Task requirements. Output the lines below from the one containing "First, it can" through the end of the listing, inclusive, exactly as they appear, and nothing further.

Supplied entries.

************

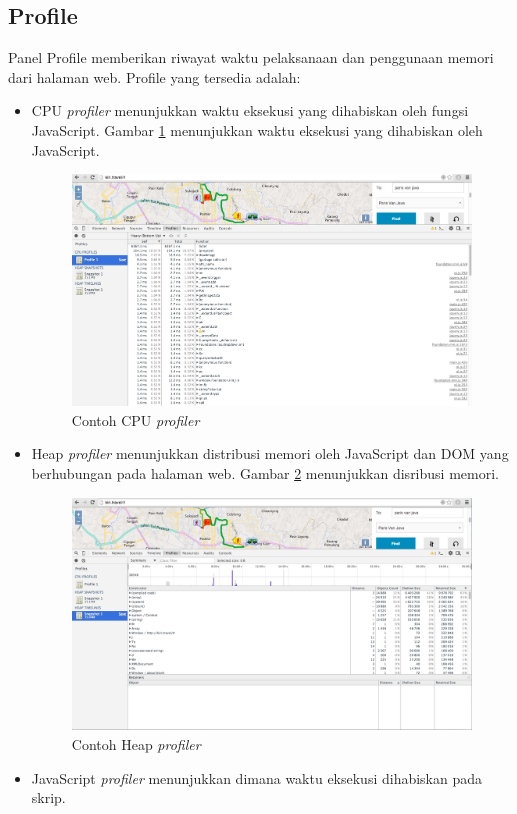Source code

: \subsection{Profile}
Panel Profile memberikan riwayat waktu pelaksanaan dan penggunaan memori dari halaman web. Profile yang tersedia adalah:
\begin{itemize}
	\item CPU \textit{profiler} menunjukkan waktu eksekusi yang dihabiskan oleh fungsi JavaScript. Gambar \ref{fig:2_devtools_profile_cpu} menunjukkan waktu eksekusi yang dihabiskan oleh JavaScript.
			\begin{figure}[H]
				\centering
				\includegraphics[scale=0.3]{Gambar/devtools-profile-cpu}
				\caption{Contoh CPU \textit{profiler}} 
				\label{fig:2_devtools_profile_cpu}
			\end{figure}
	\item Heap \textit{profiler} menunjukkan distribusi memori oleh JavaScript dan DOM yang berhubungan pada halaman web. Gambar \ref{fig:2_devtools_profile_heap} menunjukkan disribusi memori. 
			\begin{figure}[H]
				\centering
				\includegraphics[scale=0.3]{Gambar/devtools-profile-heap}
				\caption{Contoh Heap \textit{profiler}} 
				\label{fig:2_devtools_profile_heap}
			\end{figure}
	\item JavaScript \textit{profiler} menunjukkan dimana waktu eksekusi dihabiskan pada skrip.
\end{itemize}


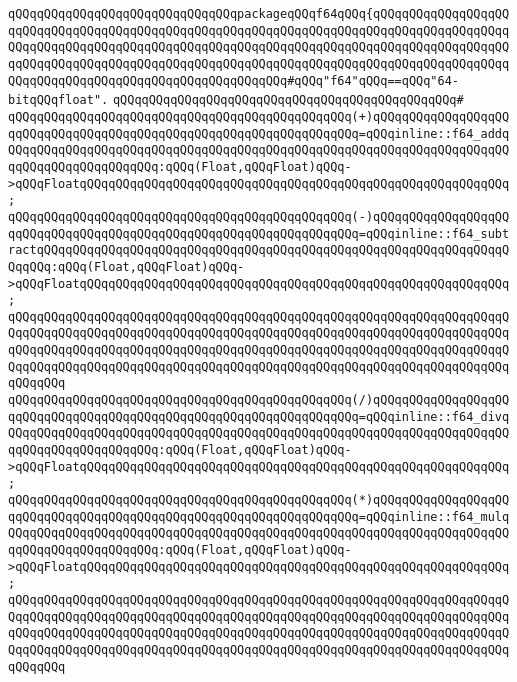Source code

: \verb|qQQqqQQqqQQqqQQqqQQqqQQqqQQqqQQqpackageqQQqf64qQQq{qQQqqQQqqQQqqQQqqQQqqQQqqQQqqQQqqQQqqQQqqQQqqQQqqQQqqQQqqQQqqQQqqQQqqQQqqQQqqQQqqQQqqQQqqQQqqQQqqQQqqQQqqQQqqQQqqQQqqQQqqQQqqQQqqQQqqQQqqQQqqQQqqQQqqQQqqQQqqQQqqQQqqQQqqQQqqQQqqQQqqQQqqQQqqQQqqQQqqQQqqQQqqQQqqQQqqQQqqQQqqQQqqQQqqQQqqQQqqQQqqQQqqQQqqQQqqQQqqQQqqQQqqQQq#qQQq"f64"qQQq==qQQq"64-bitqQQqfloat".|\newline
\verb|qQQqqQQqqQQqqQQqqQQqqQQqqQQqqQQqqQQqqQQqqQQqqQQq#|\newline
\verb|qQQqqQQqqQQqqQQqqQQqqQQqqQQqqQQqqQQqqQQqqQQqqQQq(+)qQQqqQQqqQQqqQQqqQQqqQQqqQQqqQQqqQQqqQQqqQQqqQQqqQQqqQQqqQQqqQQqqQQq=qQQqinline::f64_addqQQqqQQqqQQqqQQqqQQqqQQqqQQqqQQqqQQqqQQqqQQqqQQqqQQqqQQqqQQqqQQqqQQqqQQqqQQqqQQqqQQqqQQqqQQq:qQQq(Float,qQQqFloat)qQQq->qQQqFloatqQQqqQQqqQQqqQQqqQQqqQQqqQQqqQQqqQQqqQQqqQQqqQQqqQQqqQQqqQQq;|\newline
\verb|qQQqqQQqqQQqqQQqqQQqqQQqqQQqqQQqqQQqqQQqqQQqqQQq(-)qQQqqQQqqQQqqQQqqQQqqQQqqQQqqQQqqQQqqQQqqQQqqQQqqQQqqQQqqQQqqQQqqQQq=qQQqinline::f64_subtractqQQqqQQqqQQqqQQqqQQqqQQqqQQqqQQqqQQqqQQqqQQqqQQqqQQqqQQqqQQqqQQqqQQqqQQq:qQQq(Float,qQQqFloat)qQQq->qQQqFloatqQQqqQQqqQQqqQQqqQQqqQQqqQQqqQQqqQQqqQQqqQQqqQQqqQQqqQQqqQQq;|\newline
\verb|qQQqqQQqqQQqqQQqqQQqqQQqqQQqqQQqqQQqqQQqqQQqqQQqqQQqqQQqqQQqqQQqqQQqqQQqqQQqqQQqqQQqqQQqqQQqqQQqqQQqqQQqqQQqqQQqqQQqqQQqqQQqqQQqqQQqqQQqqQQqqQQqqQQqqQQqqQQqqQQqqQQqqQQqqQQqqQQqqQQqqQQqqQQqqQQqqQQqqQQqqQQqqQQqqQQqqQQqqQQqqQQqqQQqqQQqqQQqqQQqqQQqqQQqqQQqqQQqqQQqqQQqqQQqqQQqqQQqqQQqqQQqqQQq|\newline
\verb|qQQqqQQqqQQqqQQqqQQqqQQqqQQqqQQqqQQqqQQqqQQqqQQq(/)qQQqqQQqqQQqqQQqqQQqqQQqqQQqqQQqqQQqqQQqqQQqqQQqqQQqqQQqqQQqqQQqqQQq=qQQqinline::f64_divqQQqqQQqqQQqqQQqqQQqqQQqqQQqqQQqqQQqqQQqqQQqqQQqqQQqqQQqqQQqqQQqqQQqqQQqqQQqqQQqqQQqqQQqqQQq:qQQq(Float,qQQqFloat)qQQq->qQQqFloatqQQqqQQqqQQqqQQqqQQqqQQqqQQqqQQqqQQqqQQqqQQqqQQqqQQqqQQqqQQq;|\newline
\verb|qQQqqQQqqQQqqQQqqQQqqQQqqQQqqQQqqQQqqQQqqQQqqQQq(*)qQQqqQQqqQQqqQQqqQQqqQQqqQQqqQQqqQQqqQQqqQQqqQQqqQQqqQQqqQQqqQQqqQQq=qQQqinline::f64_mulqQQqqQQqqQQqqQQqqQQqqQQqqQQqqQQqqQQqqQQqqQQqqQQqqQQqqQQqqQQqqQQqqQQqqQQqqQQqqQQqqQQqqQQqqQQq:qQQq(Float,qQQqFloat)qQQq->qQQqFloatqQQqqQQqqQQqqQQqqQQqqQQqqQQqqQQqqQQqqQQqqQQqqQQqqQQqqQQqqQQq;|\newline
\verb|qQQqqQQqqQQqqQQqqQQqqQQqqQQqqQQqqQQqqQQqqQQqqQQqqQQqqQQqqQQqqQQqqQQqqQQqqQQqqQQqqQQqqQQqqQQqqQQqqQQqqQQqqQQqqQQqqQQqqQQqqQQqqQQqqQQqqQQqqQQqqQQqqQQqqQQqqQQqqQQqqQQqqQQqqQQqqQQqqQQqqQQqqQQqqQQqqQQqqQQqqQQqqQQqqQQqqQQqqQQqqQQqqQQqqQQqqQQqqQQqqQQqqQQqqQQqqQQqqQQqqQQqqQQqqQQqqQQqqQQqqQQqqQQq|\newline
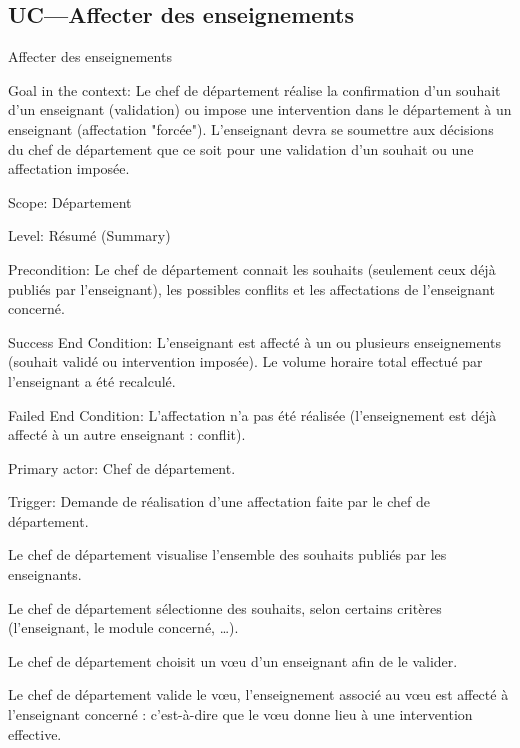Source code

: \subsection{UC---Affecter des enseignements}

\begin{usecase}{Affecter des enseignements}\label{usecase:affecter}
\begin{information}

 \item[Goal in the context:] Le chef de département réalise la confirmation d'un souhait d'un enseignant (validation) ou impose une intervention dans le département à un enseignant (affectation "forcée"). 
 L'enseignant devra se soumettre aux décisions du chef de département que ce soit pour une validation d'un souhait ou une affectation imposée.

\item[Scope:] Département

\item[{Level:}] Résumé (Summary)

 \item[{Precondition:}]
Le chef de département connait les souhaits (seulement ceux déjà publiés par l'enseignant), les possibles conflits et les affectations de l'enseignant concerné.

 \item[{Success End Condition:}]
L'enseignant est affecté à un ou plusieurs enseignements (souhait validé ou intervention imposée). 
Le volume horaire total effectué par l'enseignant a été recalculé.

 \item[{Failed End Condition:}]
 L'affectation n'a pas été réalisée (l'enseignement est déjà affecté à un autre enseignant : conflit).

\item[Primary actor:]
Chef de département.

 \item[Trigger:] Demande de réalisation d'une affectation faite par le chef de département.
\end{information}

\begin{scenario}
 \item Le chef de département visualise l'ensemble des souhaits publiés par les enseignants.
 \item Le chef de département sélectionne des souhaits, selon certains critères (l'enseignant, le module concerné, \dots).
 \item Le chef de département choisit un v\oe u d'un enseignant afin de le valider.
 \item Le chef de département valide le v\oe u, l'enseignement associé au v\oe u est affecté à l'enseignant concerné : c'est-à-dire que le v\oe u donne lieu à une intervention effective.
 \end{scenario}


\end{usecase}
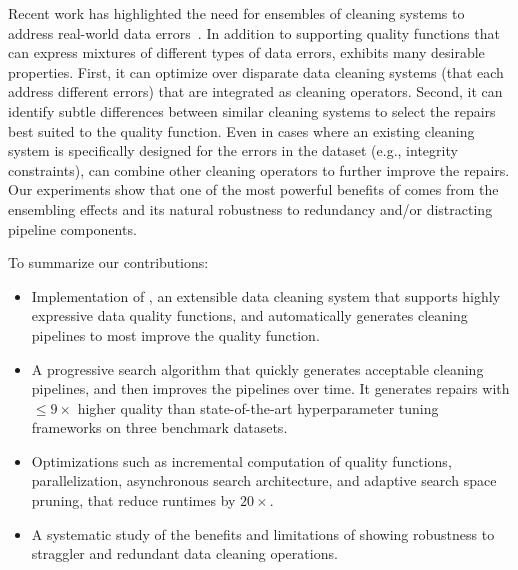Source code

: Recent work has highlighted the need for ensembles of cleaning systems to address real-world data errors~\cite{DBLP:journals/pvldb/AbedjanCDFIOPST16}.  In addition to supporting quality functions that can express mixtures of different types of data errors, \sys exhibits many desirable properties.
First, it can optimize over disparate data cleaning systems (that each address different errors) that are integrated as \sys cleaning operators.  Second, it can identify subtle differences between similar cleaning systems to select the repairs best suited to the quality function.  Even in cases where an existing cleaning system is specifically designed for the errors in the dataset (e.g., integrity constraints), \sys can combine other cleaning operators to further improve the repairs.  Our experiments show that one of the most powerful benefits of \sys comes from the ensembling effects and its natural robustness to redundancy and/or distracting pipeline components.

\smallskip\noindent To summarize our contributions:

\begin{itemize}[leftmargin=*, topsep=0mm, itemsep=0mm]
  \item Implementation of \sys, an extensible data cleaning system that supports highly expressive data quality functions, and automatically generates cleaning pipelines to most improve the quality function.  
  \item A progressive search algorithm that quickly generates acceptable cleaning pipelines, and then improves the pipelines over time.  It generates repairs with $\le 9\times$ higher quality than state-of-the-art hyperparameter tuning frameworks on three benchmark datasets.
  \item Optimizations such as incremental computation of quality functions, parallelization, asynchronous search architecture, and adaptive search space pruning, that reduce runtimes by $20\times$.   
  \item A systematic study of the benefits and limitations of \sys showing robustness to straggler and redundant data cleaning operations.
\end{itemize}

************

Result below.
First, it can optimize over disparate data cleaning systems (that each address different errors) that are integrated as \sys cleaning operators.  Second, it can identify subtle differences between similar cleaning systems to select the repairs best suited to the quality function.  Even in cases where an existing cleaning system is specifically designed for the errors in the dataset (e.g., integrity constraints), \sys can combine other cleaning operators to further improve the repairs.  Our experiments show that one of the most powerful benefits of \sys comes from the ensembling effects and its natural robustness to redundancy and/or distracting pipeline components.

\smallskip\noindent To summarize our contributions:

\begin{itemize}[leftmargin=*, topsep=0mm, itemsep=0mm]
  \item Implementation of \sys, an extensible data cleaning system that supports highly expressive data quality functions, and automatically generates cleaning pipelines to most improve the quality function.  
  \item A progressive search algorithm that quickly generates acceptable cleaning pipelines, and then improves the pipelines over time.  It generates repairs with $\le 9\times$ higher quality than state-of-the-art hyperparameter tuning frameworks on three benchmark datasets.
  \item Optimizations such as incremental computation of quality functions, parallelization, asynchronous search architecture, and adaptive search space pruning, that reduce runtimes by $20\times$.   
  \item A systematic study of the benefits and limitations of \sys showing robustness to straggler and redundant data cleaning operations.
\end{itemize}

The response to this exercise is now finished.